AGU Chapman Conferences are small, topical meetings designed to permit in-depth exploration of specialized subjects.

About the AGU Chapman Conference program

Chapman Conferences are interactive, turnkey meetings focused on solving challenges in a specific scientific field. Chapman conferences can be held virtually, in-person, or as a hybrid conference. 

These transformative conferences should be goal-oriented and conveners should consider alternative session formats as well as brainstorming sessions and team exercises to stimulate outcomes during and after the meeting.

Conveners are responsible for scientific planning and programming. AGU team members offer logistics and organizational expertise. Proposals are reviewed four times a year by AGU scientists who provide feedback to conveners.

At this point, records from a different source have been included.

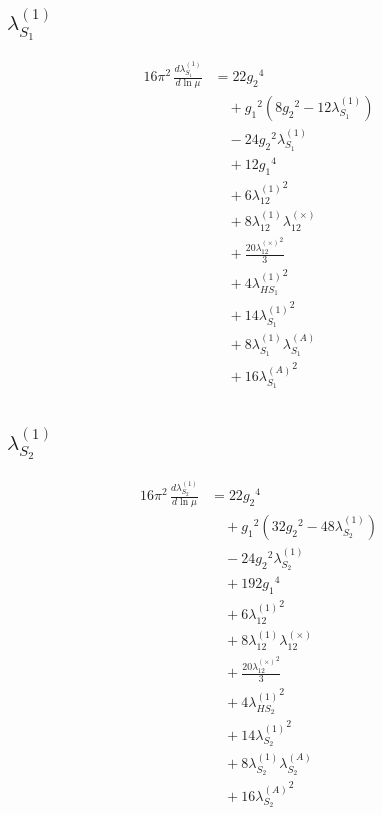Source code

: \documentclass[10pt,a4paper]{article}
\begin{document}
\subsection*{$\lambda_{S_1}^{(1)}$}
\begin{align*}
16\pi^2\,\frac{d \lambda_{S_1}^{(1)}}{d\ln\mu} &=22 {g_2}^4 \\
&\quad +{g_1}^2 \left(8 {g_2}^2-12 {\lambda_{S_1}^{(1)}}\right) \\
&\quad -24 {g_2}^2 {\lambda_{S_1}^{(1)}} \\
&\quad +12 {g_1}^4 \\
&\quad +6 {\lambda_{12}^{(1)}}^2 \\
&\quad +8 {\lambda_{12}^{(1)}} {\lambda_{12}^{(\times)}} \\
&\quad +\frac{20 {\lambda_{12}^{(\times)}}^2}{3} \\
&\quad +4 {\lambda_{HS_1}^{(1)}}^2 \\
&\quad +14 {\lambda_{S_1}^{(1)}}^2 \\
&\quad +8 {\lambda_{S_1}^{(1)}} {\lambda_{S_1}^{(A)}} \\
&\quad +16 {\lambda_{S_1}^{(A)}}^2 \\
\end{align*}
\subsection*{$\lambda_{S_2}^{(1)}$}
\begin{align*}
16\pi^2\,\frac{d \lambda_{S_2}^{(1)}}{d\ln\mu} &=22 {g_2}^4 \\
&\quad +{g_1}^2 \left(32 {g_2}^2-48 {\lambda_{S_2}^{(1)}}\right) \\
&\quad -24 {g_2}^2 {\lambda_{S_2}^{(1)}} \\
&\quad +192 {g_1}^4 \\
&\quad +6 {\lambda_{12}^{(1)}}^2 \\
&\quad +8 {\lambda_{12}^{(1)}} {\lambda_{12}^{(\times)}} \\
&\quad +\frac{20 {\lambda_{12}^{(\times)}}^2}{3} \\
&\quad +4 {\lambda_{HS_2}^{(1)}}^2 \\
&\quad +14 {\lambda_{S_2}^{(1)}}^2 \\
&\quad +8 {\lambda_{S_2}^{(1)}} {\lambda_{S_2}^{(A)}} \\
&\quad +16 {\lambda_{S_2}^{(A)}}^2 \\
\end{align*}
\end{document}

Caldera-forming Eruptions at Basaltic Volcanoes: Insights and Puzzles from Kīlauea and Beyond

9-14 February 2025

Hilo, Hawai'i

This Chapman Conference will gather in Hawaiʻi to assess current understanding, share insights, and map out work on critical outstanding questions from the Kīlauea 2018 eruption and other global historical eruptions.


Particle Precipitation: Drivers, Properties, and Impacts on Atmosphere, Ionosphere, Magnetosphere Coupling

14-21 February 2025

Melbourne, Australia

The Chapman Particle Precipitation will bring together participants from the atmosphere-ionosphere-magnetosphere (AIM) communities to focus efforts on identifying and communicating outstanding issues, how models can bridge knowledge gaps, promising techniques for enhanced analysis, and required new types of observations.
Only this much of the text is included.